Would you output the entries below only from the line containing "genannten Immissionsorten." through the line containing "Immissionsrichtwerte nach § 2 Abs. 2 um", exactly as they stand and with both ends included?

Source data
# # # # #

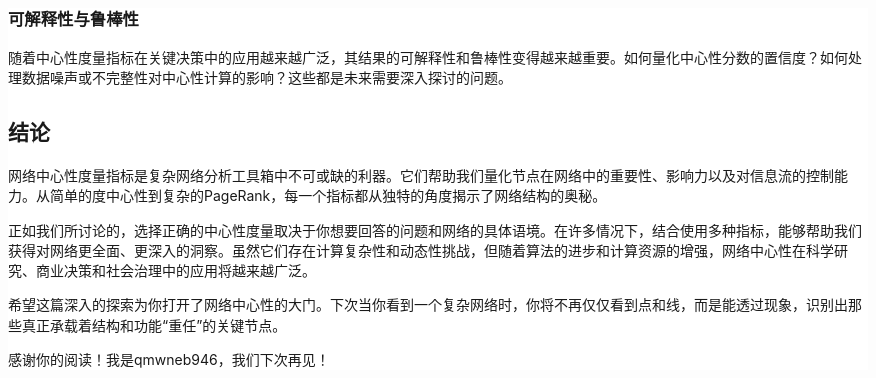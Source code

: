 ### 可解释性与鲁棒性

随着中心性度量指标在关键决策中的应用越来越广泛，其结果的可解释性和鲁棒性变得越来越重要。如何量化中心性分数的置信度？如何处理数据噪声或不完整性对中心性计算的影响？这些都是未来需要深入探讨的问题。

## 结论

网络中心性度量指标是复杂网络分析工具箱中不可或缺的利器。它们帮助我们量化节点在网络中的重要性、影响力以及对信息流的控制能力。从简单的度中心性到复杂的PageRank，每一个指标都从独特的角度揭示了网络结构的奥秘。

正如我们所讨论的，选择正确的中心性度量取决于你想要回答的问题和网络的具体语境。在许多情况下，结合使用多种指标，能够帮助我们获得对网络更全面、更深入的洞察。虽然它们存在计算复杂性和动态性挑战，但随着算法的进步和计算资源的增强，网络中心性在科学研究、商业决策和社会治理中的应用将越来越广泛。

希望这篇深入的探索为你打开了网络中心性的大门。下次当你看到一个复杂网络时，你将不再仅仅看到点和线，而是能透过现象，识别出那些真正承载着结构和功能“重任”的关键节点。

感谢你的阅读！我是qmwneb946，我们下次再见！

# # # # #

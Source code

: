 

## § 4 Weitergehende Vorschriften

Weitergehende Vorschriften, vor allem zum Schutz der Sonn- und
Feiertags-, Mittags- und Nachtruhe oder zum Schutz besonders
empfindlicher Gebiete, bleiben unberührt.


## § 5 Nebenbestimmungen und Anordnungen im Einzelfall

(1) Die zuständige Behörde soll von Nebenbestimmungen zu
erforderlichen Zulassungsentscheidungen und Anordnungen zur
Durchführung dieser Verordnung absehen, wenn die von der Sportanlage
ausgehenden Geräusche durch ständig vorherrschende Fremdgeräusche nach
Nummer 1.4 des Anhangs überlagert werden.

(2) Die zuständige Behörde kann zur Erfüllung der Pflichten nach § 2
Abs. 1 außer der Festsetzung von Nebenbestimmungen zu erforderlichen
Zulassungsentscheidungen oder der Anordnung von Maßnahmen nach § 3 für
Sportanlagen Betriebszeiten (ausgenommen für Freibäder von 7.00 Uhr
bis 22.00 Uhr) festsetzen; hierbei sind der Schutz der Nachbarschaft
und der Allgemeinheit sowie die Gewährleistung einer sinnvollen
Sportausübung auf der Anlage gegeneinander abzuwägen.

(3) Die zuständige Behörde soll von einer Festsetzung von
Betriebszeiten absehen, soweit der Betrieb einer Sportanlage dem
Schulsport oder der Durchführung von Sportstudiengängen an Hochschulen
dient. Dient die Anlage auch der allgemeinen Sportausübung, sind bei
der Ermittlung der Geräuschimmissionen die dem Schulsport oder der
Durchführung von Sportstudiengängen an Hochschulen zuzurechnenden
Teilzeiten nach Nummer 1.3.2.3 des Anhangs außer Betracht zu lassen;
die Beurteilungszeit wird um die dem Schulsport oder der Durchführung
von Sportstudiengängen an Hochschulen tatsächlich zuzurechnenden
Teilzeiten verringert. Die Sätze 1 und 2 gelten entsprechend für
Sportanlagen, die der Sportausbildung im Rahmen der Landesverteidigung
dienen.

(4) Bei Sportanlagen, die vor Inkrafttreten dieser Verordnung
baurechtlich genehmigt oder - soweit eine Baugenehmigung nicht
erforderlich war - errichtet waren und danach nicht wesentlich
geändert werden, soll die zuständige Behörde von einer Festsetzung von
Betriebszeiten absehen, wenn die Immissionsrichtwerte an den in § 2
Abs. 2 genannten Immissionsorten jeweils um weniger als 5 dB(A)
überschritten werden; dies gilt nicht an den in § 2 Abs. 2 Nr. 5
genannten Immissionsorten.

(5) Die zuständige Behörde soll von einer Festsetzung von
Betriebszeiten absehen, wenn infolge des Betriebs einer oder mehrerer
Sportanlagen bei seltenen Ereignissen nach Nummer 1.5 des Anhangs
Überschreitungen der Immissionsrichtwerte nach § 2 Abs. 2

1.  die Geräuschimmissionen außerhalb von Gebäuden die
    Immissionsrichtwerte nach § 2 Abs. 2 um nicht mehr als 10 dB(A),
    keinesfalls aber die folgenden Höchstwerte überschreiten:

# # # # #

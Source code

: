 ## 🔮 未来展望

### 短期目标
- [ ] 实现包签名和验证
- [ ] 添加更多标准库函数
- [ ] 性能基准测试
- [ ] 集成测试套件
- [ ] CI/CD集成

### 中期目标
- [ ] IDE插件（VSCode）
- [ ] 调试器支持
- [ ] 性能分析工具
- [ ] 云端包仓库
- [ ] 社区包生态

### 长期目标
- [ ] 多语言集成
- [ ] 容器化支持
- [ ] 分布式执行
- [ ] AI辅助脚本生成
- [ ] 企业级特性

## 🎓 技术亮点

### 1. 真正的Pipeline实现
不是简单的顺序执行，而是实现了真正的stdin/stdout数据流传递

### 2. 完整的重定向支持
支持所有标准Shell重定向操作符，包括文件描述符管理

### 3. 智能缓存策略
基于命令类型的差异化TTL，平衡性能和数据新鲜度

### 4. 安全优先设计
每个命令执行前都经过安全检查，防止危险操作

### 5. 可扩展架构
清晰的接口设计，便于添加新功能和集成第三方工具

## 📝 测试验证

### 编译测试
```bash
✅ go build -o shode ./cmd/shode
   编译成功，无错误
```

# # # # #

• [Response box]:
genannten Immissionsorten.

(5) Die zuständige Behörde soll von einer Festsetzung von
Betriebszeiten absehen, wenn infolge des Betriebs einer oder mehrerer
Sportanlagen bei seltenen Ereignissen nach Nummer 1.5 des Anhangs
Überschreitungen der Immissionsrichtwerte nach § 2 Abs. 2

1.  die Geräuschimmissionen außerhalb von Gebäuden die
    Immissionsrichtwerte nach § 2 Abs. 2 um nicht mehr als 10 dB(A),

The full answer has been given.